Over the years we have developed the art of asking gently probing questions to identify the client’s mind-set. We ask small clients for information about their sources of funds and a copy of their business plan. Big clients must answer questions such as how this fits into their strategic marketing plan, what that will do to their existing customer base and who their internal champions for this project are. You know you have an outstanding client when they invite you to participate in the creation of the brief.
Everybody is better off after a successful project. The client increases sales, margins and market share. Customers get better products, services and experiences. The designer is happy because the project pushed them creatively, earned the respect of their peers and made a profit. Without arrogance, I can safely say that my industrial design consultancy is equal to any task put before it. We have many years’ experience, a technical library, and the latest computer hardware, software and streamlined internal systems. We do not just go to talks, lectures and training courses, we actively participate and present. Membership with peak professional bodies like the DIA and Australian Graphic Design Association (AGDA) keeps us at the forefront of the profession. We have an external network of specialists, which adds significant expertise. We are on top of our game operationally, technically and creatively. All of this investment and effort is outweighed by the biggest success factor: the client.
The client-designer relationship is like a marriage. It is about mutual respect and commitment. Clients earn respect when they provide a thoughtful brief, when they listen and give meaningful feedback. They earn respect when they pay their bills promptly and in full. Designers earn respect when they demonstrate depth of knowledge and bring original thinking to the table. They earn respect when they do their research, meet deadlines and budgets, and are professional in all aspects of their business dealings.
Professionals have a duty to their clients. When we share a vision, we are far more likely to add value. It is our job to educate ourselves by eliciting this vision from the client and interpreting it intelligently. Sometimes when they ask for a bigger logo, it may just be exactly what they want (over out-of-earshot howls of protest). Like doctors, we operate on “informed consent,” telling them the potential consequences of their decisions and framing them within their own overall vision.
Learning from experience is powerful, but time consuming and dangerous. Learning from other people’s experience is priceless. The DIA provides a forum where professionals, principals and business owners who are nominally in competition with each other can share knowledge and discuss topics that affect them collectively.

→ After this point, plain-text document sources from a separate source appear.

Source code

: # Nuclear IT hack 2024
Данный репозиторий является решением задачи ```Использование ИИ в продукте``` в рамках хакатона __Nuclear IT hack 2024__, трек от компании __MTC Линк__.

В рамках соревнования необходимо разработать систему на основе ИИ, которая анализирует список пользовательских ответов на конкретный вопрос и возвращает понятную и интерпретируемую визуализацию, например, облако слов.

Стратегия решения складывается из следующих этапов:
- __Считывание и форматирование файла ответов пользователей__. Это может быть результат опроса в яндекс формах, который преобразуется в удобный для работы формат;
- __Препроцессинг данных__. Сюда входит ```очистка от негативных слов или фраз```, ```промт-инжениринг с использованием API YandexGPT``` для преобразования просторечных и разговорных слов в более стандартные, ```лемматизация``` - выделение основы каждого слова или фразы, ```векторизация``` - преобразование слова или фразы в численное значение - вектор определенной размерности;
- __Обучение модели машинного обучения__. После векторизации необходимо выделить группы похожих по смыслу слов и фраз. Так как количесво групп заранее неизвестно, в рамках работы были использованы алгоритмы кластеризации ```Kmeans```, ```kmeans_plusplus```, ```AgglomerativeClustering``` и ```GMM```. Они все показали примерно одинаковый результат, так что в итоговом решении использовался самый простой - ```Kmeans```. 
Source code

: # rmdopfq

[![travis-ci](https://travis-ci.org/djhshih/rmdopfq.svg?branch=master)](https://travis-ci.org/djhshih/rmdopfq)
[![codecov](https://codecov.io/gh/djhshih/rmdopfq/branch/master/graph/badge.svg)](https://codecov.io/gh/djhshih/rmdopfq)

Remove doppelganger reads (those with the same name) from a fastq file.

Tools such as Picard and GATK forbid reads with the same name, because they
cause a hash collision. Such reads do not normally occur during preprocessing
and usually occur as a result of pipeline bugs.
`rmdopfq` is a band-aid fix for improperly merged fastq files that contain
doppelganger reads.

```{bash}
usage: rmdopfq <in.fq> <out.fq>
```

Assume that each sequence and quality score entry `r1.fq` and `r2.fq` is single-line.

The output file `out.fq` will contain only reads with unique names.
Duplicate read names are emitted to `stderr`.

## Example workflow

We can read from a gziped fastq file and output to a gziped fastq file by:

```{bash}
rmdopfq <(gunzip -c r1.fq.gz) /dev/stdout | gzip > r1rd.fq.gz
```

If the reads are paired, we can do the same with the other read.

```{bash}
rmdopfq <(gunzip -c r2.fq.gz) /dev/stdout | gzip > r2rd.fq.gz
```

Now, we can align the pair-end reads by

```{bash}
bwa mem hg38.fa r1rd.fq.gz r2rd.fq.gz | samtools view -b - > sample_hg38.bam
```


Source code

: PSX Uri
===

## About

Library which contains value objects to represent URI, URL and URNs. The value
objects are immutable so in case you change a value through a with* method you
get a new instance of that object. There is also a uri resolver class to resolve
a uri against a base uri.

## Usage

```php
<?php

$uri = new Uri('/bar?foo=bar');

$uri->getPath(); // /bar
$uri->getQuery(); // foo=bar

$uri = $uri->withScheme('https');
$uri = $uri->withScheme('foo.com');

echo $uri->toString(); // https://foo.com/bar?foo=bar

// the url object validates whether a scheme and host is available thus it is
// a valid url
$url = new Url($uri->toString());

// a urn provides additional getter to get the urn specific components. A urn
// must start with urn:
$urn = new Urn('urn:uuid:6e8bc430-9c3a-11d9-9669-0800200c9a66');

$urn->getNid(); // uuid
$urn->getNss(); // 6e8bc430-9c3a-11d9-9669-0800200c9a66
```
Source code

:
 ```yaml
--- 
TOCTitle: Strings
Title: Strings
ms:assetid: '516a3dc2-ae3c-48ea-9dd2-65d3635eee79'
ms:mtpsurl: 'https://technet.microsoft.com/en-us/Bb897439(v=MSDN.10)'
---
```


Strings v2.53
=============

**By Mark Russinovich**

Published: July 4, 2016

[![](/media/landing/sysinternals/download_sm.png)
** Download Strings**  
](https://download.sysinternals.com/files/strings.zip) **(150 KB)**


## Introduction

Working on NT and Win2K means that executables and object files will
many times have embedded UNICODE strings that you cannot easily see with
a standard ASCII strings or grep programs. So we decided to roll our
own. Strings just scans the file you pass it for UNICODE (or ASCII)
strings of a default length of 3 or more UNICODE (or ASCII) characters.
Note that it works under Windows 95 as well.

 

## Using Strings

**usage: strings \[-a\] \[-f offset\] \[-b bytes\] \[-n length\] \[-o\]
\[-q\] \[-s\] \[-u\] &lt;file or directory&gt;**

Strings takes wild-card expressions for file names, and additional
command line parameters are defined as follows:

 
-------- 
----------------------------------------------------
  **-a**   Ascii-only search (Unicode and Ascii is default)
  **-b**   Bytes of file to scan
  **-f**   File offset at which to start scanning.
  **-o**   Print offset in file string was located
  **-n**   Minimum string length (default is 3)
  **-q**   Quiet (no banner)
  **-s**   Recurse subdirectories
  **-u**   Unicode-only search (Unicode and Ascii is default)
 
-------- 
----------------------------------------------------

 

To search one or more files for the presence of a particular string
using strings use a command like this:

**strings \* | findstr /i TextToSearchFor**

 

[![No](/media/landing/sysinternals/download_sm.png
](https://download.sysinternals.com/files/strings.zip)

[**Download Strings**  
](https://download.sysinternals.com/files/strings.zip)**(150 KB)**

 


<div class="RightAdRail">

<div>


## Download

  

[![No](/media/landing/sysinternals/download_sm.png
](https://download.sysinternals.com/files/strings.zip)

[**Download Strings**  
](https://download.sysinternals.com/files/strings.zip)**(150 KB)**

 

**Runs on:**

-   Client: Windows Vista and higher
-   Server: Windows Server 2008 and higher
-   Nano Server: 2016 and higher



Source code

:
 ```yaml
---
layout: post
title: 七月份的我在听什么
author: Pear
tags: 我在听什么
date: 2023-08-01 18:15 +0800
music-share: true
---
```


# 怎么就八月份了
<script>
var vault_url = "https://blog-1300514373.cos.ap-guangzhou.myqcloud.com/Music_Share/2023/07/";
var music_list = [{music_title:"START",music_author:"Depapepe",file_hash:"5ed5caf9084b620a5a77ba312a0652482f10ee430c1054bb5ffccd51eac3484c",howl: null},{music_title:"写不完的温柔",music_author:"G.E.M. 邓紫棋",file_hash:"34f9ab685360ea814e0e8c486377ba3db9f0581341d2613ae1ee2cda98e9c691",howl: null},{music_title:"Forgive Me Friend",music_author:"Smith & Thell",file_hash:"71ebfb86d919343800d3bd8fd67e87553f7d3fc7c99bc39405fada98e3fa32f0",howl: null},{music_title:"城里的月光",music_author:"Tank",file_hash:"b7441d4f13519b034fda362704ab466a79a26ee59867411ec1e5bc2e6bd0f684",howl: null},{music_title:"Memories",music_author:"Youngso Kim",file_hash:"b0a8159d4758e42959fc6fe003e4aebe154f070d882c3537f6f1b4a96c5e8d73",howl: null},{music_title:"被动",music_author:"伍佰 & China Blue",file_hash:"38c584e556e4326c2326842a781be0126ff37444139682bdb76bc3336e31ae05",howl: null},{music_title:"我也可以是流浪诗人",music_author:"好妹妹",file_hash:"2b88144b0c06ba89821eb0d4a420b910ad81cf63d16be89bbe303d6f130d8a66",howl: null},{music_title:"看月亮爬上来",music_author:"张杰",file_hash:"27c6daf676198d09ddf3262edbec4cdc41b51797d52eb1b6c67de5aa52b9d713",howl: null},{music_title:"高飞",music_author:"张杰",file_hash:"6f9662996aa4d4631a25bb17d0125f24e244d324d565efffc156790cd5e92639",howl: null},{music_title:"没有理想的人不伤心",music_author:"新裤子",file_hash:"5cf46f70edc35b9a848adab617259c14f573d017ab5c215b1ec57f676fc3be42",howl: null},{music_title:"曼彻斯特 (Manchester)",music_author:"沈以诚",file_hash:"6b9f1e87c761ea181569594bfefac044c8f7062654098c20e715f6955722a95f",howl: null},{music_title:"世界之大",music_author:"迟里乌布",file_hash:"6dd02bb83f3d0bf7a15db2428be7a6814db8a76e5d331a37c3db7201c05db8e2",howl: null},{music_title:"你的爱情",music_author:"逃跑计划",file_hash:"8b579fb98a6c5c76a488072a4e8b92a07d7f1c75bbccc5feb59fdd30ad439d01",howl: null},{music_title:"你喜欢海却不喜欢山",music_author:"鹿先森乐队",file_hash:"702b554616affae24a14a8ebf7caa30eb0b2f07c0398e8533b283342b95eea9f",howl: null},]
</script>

The DIA is no guild, union or cartel – if you have three designers in the room you get four opinions – but we do reach consensus on industry-wide issues. Our recently released paper, “Say No to Free Pitching,” has been well received by our membership, and our colleagues in AGDA and the Designers Institute of New Zealand (DINZ). Available for public download, the paper deals with a topic that is not always black-and-white, and gives designers the tools to help educate their clients. Other resources are available for download or purchase in the member’s section. Encapsulating many years’ collective experience, these tools give designers the resources to deal with sticky client issues.
Designers need experience, patience and access to know how to properly educate clients. Designers must learn from their charges in turn. Great projects are made by educated, experienced and consenting adults.